PHP 8.3: "yield /comment/ from" is no longer a parse error ? #14926

jrfnl · 2024-07-11T21:53:25Z

Description

The following code:

<?php
function generator()
{
    yield from gen2();

    yield /* comment */ from gen2();

    yield
    from
    gen2();

    yield // comment
	from gen2();

    yield
    /* comment */
    from
    gen2();
}

https://3v4l.org/2SI2Q#veol

Resulted in this output:

_no output_

But I expected this output instead:

Parse error: syntax error, unexpected identifier "gen2" in /in/2SI2Q on line 7

For a full analysis of the differences in tokenization, see: PHPCSStandards/PHP_CodeSniffer#529 (comment)

While I'm not necessarily challenging this change, I'd like to know if this was a deliberate/intentional change.

I have not been able to find anything in the PHP 8.3 CHANGELOG about this change, nor in the NEWS file.

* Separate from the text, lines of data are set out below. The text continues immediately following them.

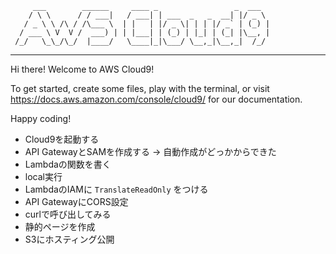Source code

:         ___        ______     ____ _                 _  ___  
        / \ \      / / ___|   / ___| | ___  _   _  __| |/ _ \ 
       / _ \ \ /\ / /\___ \  | |   | |/ _ \| | | |/ _` | (_) |
      / ___ \ V  V /  ___) | | |___| | (_) | |_| | (_| |\__, |
     /_/   \_\_/\_/  |____/   \____|_|\___/ \__,_|\__,_|  /_/ 
 ----------------------------------------------------------------- 


Hi there! Welcome to AWS Cloud9!

To get started, create some files, play with the terminal,
or visit https://docs.aws.amazon.com/console/cloud9/ for our documentation.

Happy coding!

- Cloud9を起動する
- API GatewayとSAMを作成する -> 自動作成がどっかからできた
- Lambdaの関数を書く
- local実行
- LambdaのIAMに `TranslateReadOnly` をつける
- API GatewayにCORS設定
- curlで呼び出してみる
- 静的ページを作成
- S3にホスティング公開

I can't even seem to find the commit which caused this change.

If this change was intentional, this is probably a documentation issue and the change should be annotated in the PHP 8.3 CHANGELOG.

If this change was unintentional, I believe it may be prudent to revert the change (or at least revert the side-effects of the commit which incidentally caused this change).

I'd like to get some clarity about this as it will inform how the PHP_CodeSniffer issue linked above should be fixed.

PHP Version

PHP 8.3.8

Operating System

Not relevant

The text was updated successfully, but these errors were encountered:

damianwadley · 2024-07-11T22:15:50Z

This was changed by @iluuu1994 during f291d37 in response to #10083...

Tip: for grammar questions, one of the first places to check for answers is zend_language_scanner.

nielsdos · 2024-07-11T22:16:43Z

Damnit, beat me on commenting literally by seconds 😂
Indeed, this is a side effect of the bugfix and imo not a bug.

jrfnl · 2024-07-11T22:37:01Z

I do kind of consider it a bug as it is an undocumented change in behaviour - the changelog entry really doesn't cover the potential/actual impact of the change.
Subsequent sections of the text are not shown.